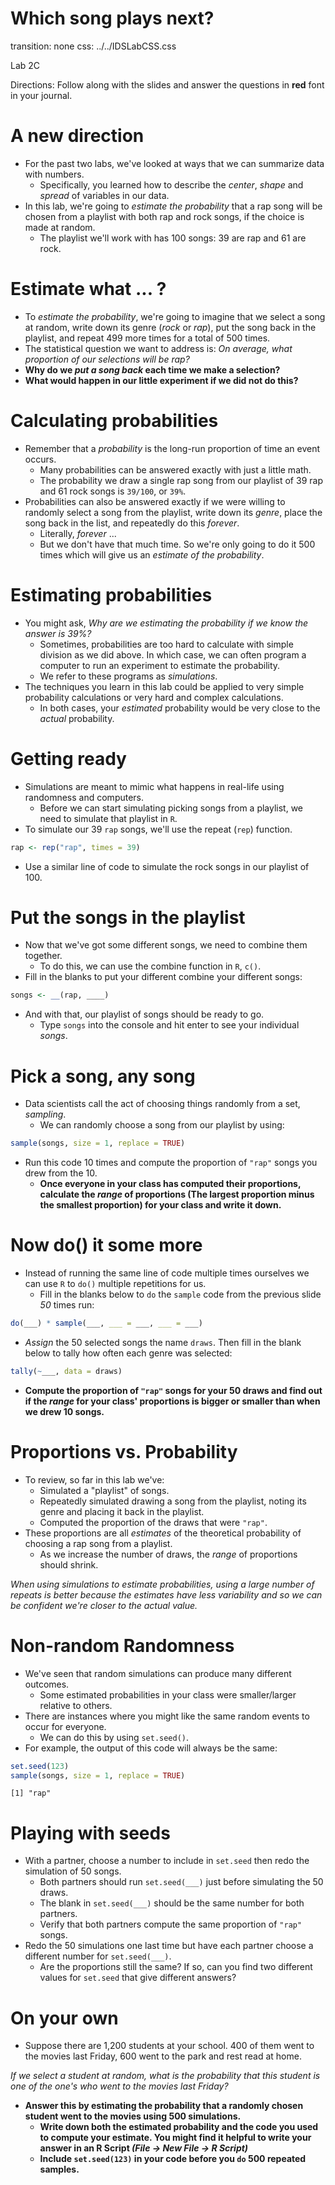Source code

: Which song plays next?
===
transition: none
css: ../../IDSLabCSS.css

Lab 2C  

Directions: Follow along with the slides and answer the questions in **red** font in your journal.
 



A new direction
===

- For the past two labs, we've looked at ways that we can summarize data with numbers.
    - Specifically, you learned how to describe the _center_, _shape_ and _spread_ of variables in our data.
- In this lab, we're going to _estimate the probability_ that a rap song will be chosen from a playlist with both rap and rock songs, if the choice is made at random.
    - The playlist we'll work with has 100 songs: 39 are rap and 61 are rock.

Estimate what ... ?
===

- To _estimate the probability_, we're going to imagine that we select a song at random, write down its genre (_rock_ or _rap_), put the song back in the playlist, and repeat 499 more times for a total of 500 times.
- The statistical question we want to address is: _On average, what proportion of our selections will be rap?_
- **Why do we _put a song back_ each time we make a selection?** 
- **What would happen in our little experiment if we did not do this?**  



Calculating probabilities
===

- Remember that a _probability_ is the long-run proportion of time an event occurs.
    - Many probabilities can be answered exactly with just a little math. 
    - The probability we draw a single rap song from our playlist of 39 rap and 61 rock songs is `39/100`, or `39%`.
- Probabilities can also be answered exactly if we were willing to randomly select a song from the playlist, write down its _genre_, place the song back in the list, and repeatedly do this _forever_.
    - Literally, _forever_ ...
    - But we don't have that much time. So we're only going to do it 500 times which will give us an _estimate of the probability_.


Estimating probabilities
===

- You might ask, _Why are we estimating the probability if we know the answer is 39%?_  
    - Sometimes, probabilities are too hard to calculate with simple division as we did above. In which case, we can often program a computer to run an experiment to estimate the probability.
    - We refer to these programs as _simulations_.
- The techniques you learn in this lab could be applied to very simple probability calculations or very hard and complex calculations.
    - In both cases, your _estimated_ probability would be very close to the _actual_ probability.

Getting ready
===

- Simulations are meant to mimic what happens in real-life using randomness and computers.
    - Before we can start simulating picking songs from a playlist, we need to simulate that playlist in `R`.
- To simulate our 39 `rap` songs, we'll use the repeat (`rep`) function.

```r
rap <- rep("rap", times = 39)
```
- Use a similar line of code to simulate the rock songs in our playlist of 100.

Put the songs in the playlist
===

- Now that we've got some different songs, we need to combine them together.
    - To do this, we can use the combine function in `R`, `c()`.
- Fill in the blanks to put your different combine your different songs:

```r
songs <- __(rap, ____)
```
- And with that, our playlist of songs should be ready to go. 
    - Type `songs` into the console and hit enter to see your individual _songs_.


Pick a song, any song
===

- Data scientists call the act of choosing things randomly from a set, _sampling_.
    - We can randomly choose a song from our playlist by using:

```r
sample(songs, size = 1, replace = TRUE)
```

- Run this code 10 times and compute the proportion of `"rap"` songs you drew from the 10.
    - **Once everyone in your class has computed their proportions, calculate the _range_ of proportions (The largest proportion minus the smallest proportion) for your class and write it down.**


Now do() it some more
===

- Instead of running the same line of code multiple times ourselves we can use `R` to `do()` multiple repetitions for us.
    - Fill in the blanks below to `do` the `sample` code from the previous slide _50_ times run:

```r
do(___) * sample(___, ___ = ___, ___ = ___)
```
- _Assign_ the 50 selected songs the name `draws`. Then fill in the blank below to tally how often each genre was selected:

```r
tally(~___, data = draws)
```
- **Compute the proportion of `"rap"` songs for your 50 draws and find out if the _range_ for your class' proportions is bigger or smaller than when we drew 10 songs.**


Proportions vs. Probability
===

- To review, so far in this lab we've:
    - Simulated a "playlist" of songs.
    - Repeatedly simulated drawing a song from the playlist, noting its genre and placing it back in the playlist.
    - Computed the proportion of the draws that were `"rap"`.
- These proportions are all _estimates_ of the theoretical probability of choosing a rap song from a playlist.
    - As we increase the number of draws, the _range_ of proportions should shrink.

_When using simulations to estimate probabilities, using a large number of repeats is better because the estimates have less variability and so we can be confident we're closer to the actual value._

Non-random Randomness
===

- We've seen that random simulations can produce many different outcomes.
    - Some estimated probabilities in your class were smaller/larger relative to others.
- There are instances where you might like the same random events to occur for everyone.
    - We can do this by using `set.seed()`.
- For example, the output of this code will always be the same:

```r
set.seed(123)
sample(songs, size = 1, replace = TRUE)
```

```
[1] "rap"
```


Playing with seeds
=== 

- With a partner, choose a number to include in `set.seed` then redo the simulation of 50 songs. 
    - Both partners should run `set.seed(___)` just before simulating the 50 draws. 
    - The blank in `set.seed(___)` should be the same number for both partners.
    - Verify that both partners compute the same proportion of `"rap"` songs.
- Redo the 50 simulations one last time but have each partner choose a different number for `set.seed(___)`. 
    - Are the proportions still the same? If so, can you find two different values for `set.seed` that give different answers?

On your own
===

- Suppose there are 1,200 students at your school. 400 of them went to the movies last Friday, 600 went to the park and rest read at home.

_If we select a student at random, what is the probability that this student is one of the one's who went to the movies last Friday?_

- **Answer this by estimating the probability that a randomly chosen student went to the movies using 500 simulations.**
    - **Write down both the estimated probability and the code you used to compute your estimate. You might find it helpful to write your answer in an R Script _(File -> New File -> R Script)_**
    - **Include `set.seed(123)` in your code before you `do` 500 repeated samples.**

..............................

> Task to complete
Print, from the entries above, the line with "- But we don't", the line with "- You might" and all lines between them, exactly and with nothing else.

> Task solution
    - But we don't have that much time. So we're only going to do it 500 times which will give us an _estimate of the probability_.


Estimating probabilities
===

- You might ask, _Why are we estimating the probability if we know the answer is 39%?_  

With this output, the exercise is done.